The Pharmacy Magazine survey of 240 community pharmacists ran over the weekend of May 9-10. Independents reported spending an average of £5,699 while pharmacists working in multiples reported an average spend of £4,688.
Many respondents spoke of immediate cost worries, with one saying: “The current situation has compounded [existing] issues and made safe running more difficult. We are using our profits to fund the pharmacy at the moment to keep the service patients need.”
Staffing was the biggest spending area, with pharmacies spending an average of £1,201 on overtime for existing staff and £1,062 on additional staff.

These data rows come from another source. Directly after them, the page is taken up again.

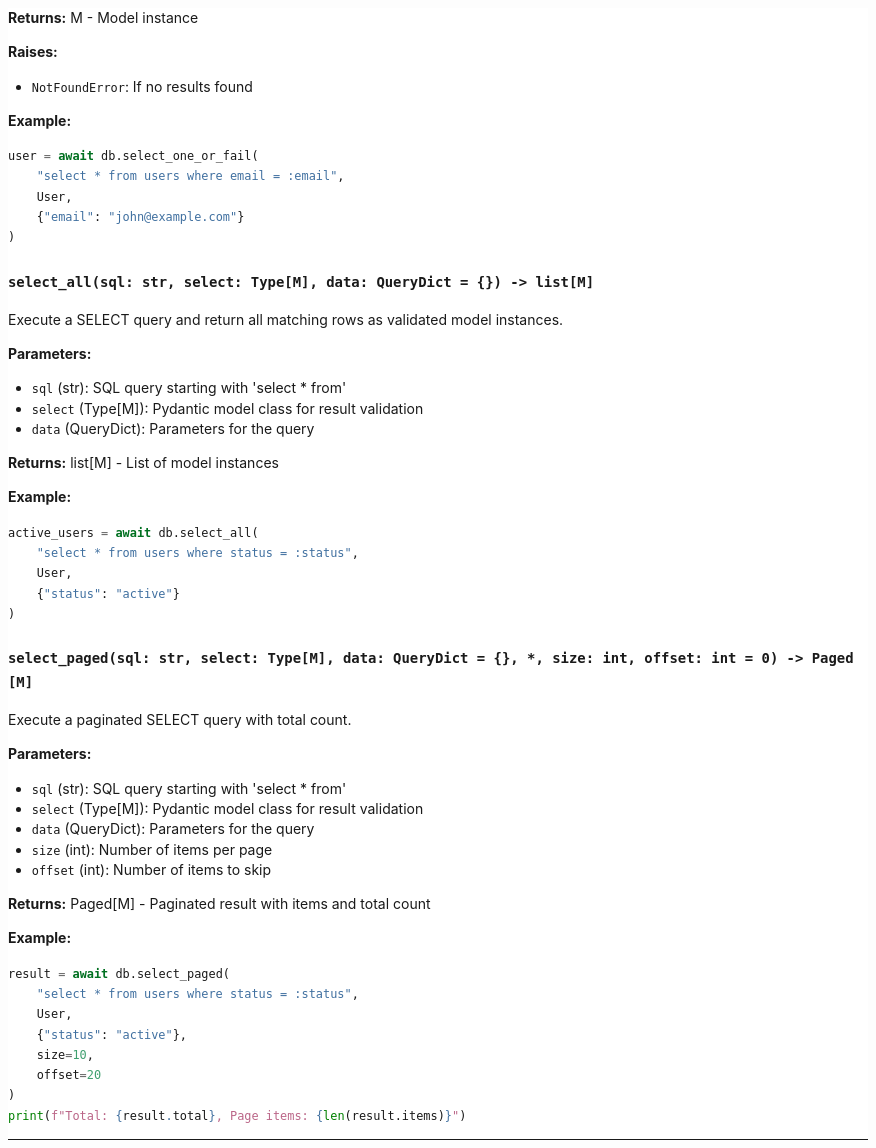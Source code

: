 **Returns:** M - Model instance

**Raises:**
- `NotFoundError`: If no results found

**Example:**
```python
user = await db.select_one_or_fail(
    "select * from users where email = :email",
    User,
    {"email": "john@example.com"}
)
```

### `select_all(sql: str, select: Type[M], data: QueryDict = {}) -> list[M]`

Execute a SELECT query and return all matching rows as validated model instances.

**Parameters:**
- `sql` (str): SQL query starting with 'select * from'
- `select` (Type[M]): Pydantic model class for result validation
- `data` (QueryDict): Parameters for the query

**Returns:** list[M] - List of model instances

**Example:**
```python
active_users = await db.select_all(
    "select * from users where status = :status",
    User,
    {"status": "active"}
)
```

### `select_paged(sql: str, select: Type[M], data: QueryDict = {}, *, size: int, offset: int = 0) -> Paged[M]`

Execute a paginated SELECT query with total count.

**Parameters:**
- `sql` (str): SQL query starting with 'select * from'
- `select` (Type[M]): Pydantic model class for result validation
- `data` (QueryDict): Parameters for the query
- `size` (int): Number of items per page
- `offset` (int): Number of items to skip

**Returns:** Paged[M] - Paginated result with items and total count

**Example:**
```python
result = await db.select_paged(
    "select * from users where status = :status",
    User,
    {"status": "active"},
    size=10,
    offset=20
)
print(f"Total: {result.total}, Page items: {len(result.items)}")
```

---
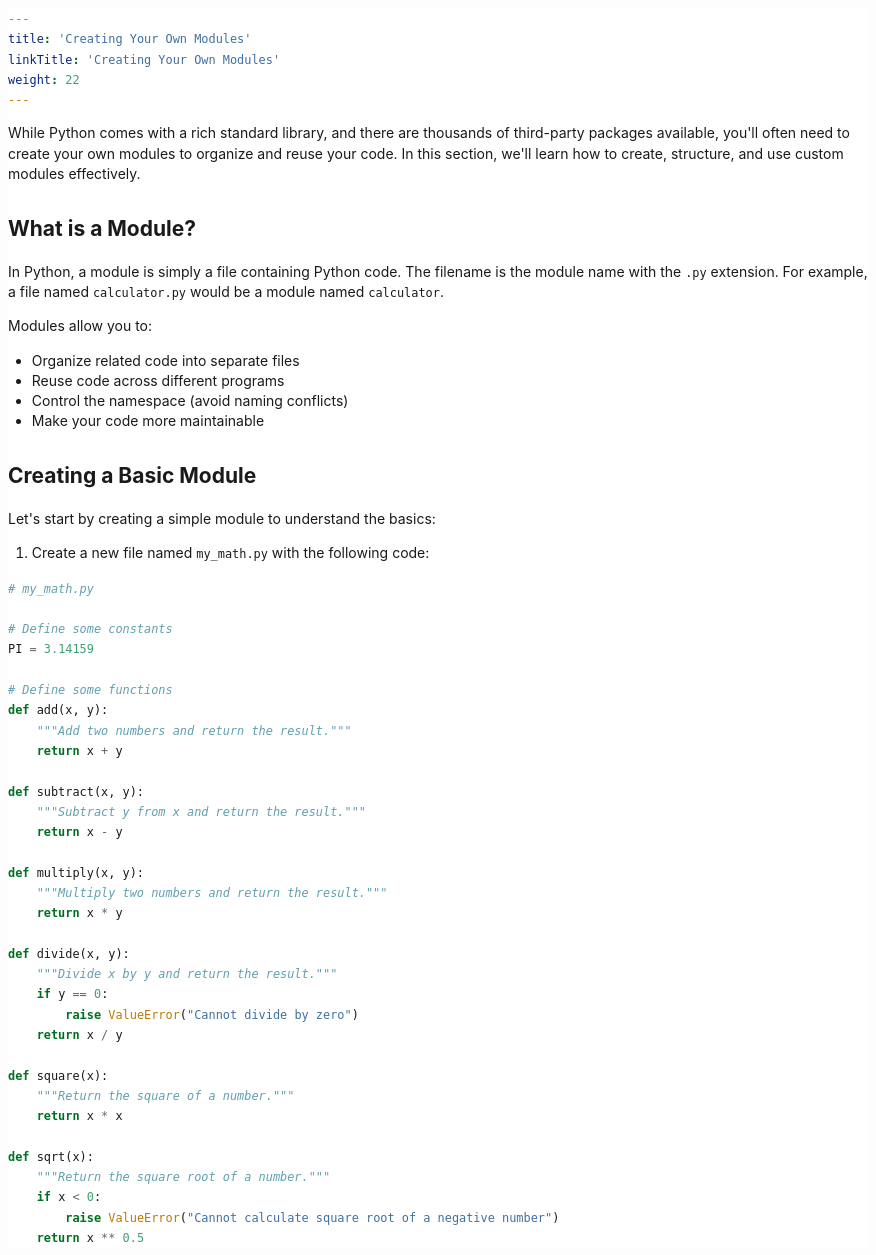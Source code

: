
 ```yaml
---
title: 'Creating Your Own Modules'
linkTitle: 'Creating Your Own Modules'
weight: 22
---
```


While Python comes with a rich standard library, and there are thousands of third-party packages available, you'll often need to create your own modules to organize and reuse your code. In this section, we'll learn how to create, structure, and use custom modules effectively.

## What is a Module?

In Python, a module is simply a file containing Python code. The filename is the module name with the `.py` extension. For example, a file named `calculator.py` would be a module named `calculator`.

Modules allow you to:
- Organize related code into separate files
- Reuse code across different programs
- Control the namespace (avoid naming conflicts)
- Make your code more maintainable

## Creating a Basic Module

Let's start by creating a simple module to understand the basics:

1. Create a new file named `my_math.py` with the following code:

```python
# my_math.py

# Define some constants
PI = 3.14159

# Define some functions
def add(x, y):
    """Add two numbers and return the result."""
    return x + y

def subtract(x, y):
    """Subtract y from x and return the result."""
    return x - y

def multiply(x, y):
    """Multiply two numbers and return the result."""
    return x * y

def divide(x, y):
    """Divide x by y and return the result."""
    if y == 0:
        raise ValueError("Cannot divide by zero")
    return x / y

def square(x):
    """Return the square of a number."""
    return x * x

def sqrt(x):
    """Return the square root of a number."""
    if x < 0:
        raise ValueError("Cannot calculate square root of a negative number")
    return x ** 0.5
```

This came on top of an average spend of £784 on PPE, £464 on Covid-19 signage and £882 for social distancing measures such as screens.
One pharmacist said they were “receiving the same as a barbers and a café from the local council to cover the extra costs” and were struggling to meet staff and social distancing costs.
Managing deliveries for patients was the second biggest spending area, with costs running to £1,110 on average since the pandemic began.
Demand for deliveries remains high, with pharmacies getting 38 requests each day on average. Hired drivers remain by far the most popular way of managing this with 82 per cent of independents and 70 per cent of multiples saying they used their own drivers.
The use of volunteers is also growing, particularly by multiples, though local volunteer groups appear to be more widely used than NHS responders. Half of multiples and 29 per cent of independents said they used local volunteers, with significantly fewer relying on the NHS volunteer ‘army’.
One pharmacist complained: “Payments for deliveries were made too late - the big rush was in March and the start of April. We were paying taxi drivers almost £900 per week per branch to deliver medication for a three week period – money we won’t recover.”
With shortages and drug price hikes becoming more acute during the pandemic, most pharmacists said they worried about reaching or exceeding their credit limit with mainline wholesalers. Just under 60 per cent of independents said they were very or extremely concerned about this.
“We don’t know what we will be paid for what we dispense," commented one pharmacist, saying they were facing a £1,500 loss just from dispensing sertraline.
Cash advance schemes from national governments appear to have gone some way toward addressing immediate cashflow concerns, with 53 per cent saying they had helped. However, many said they feared the coming clawback.
One said: “Financially we still face collapse over the next few months if the cash advance is taken back."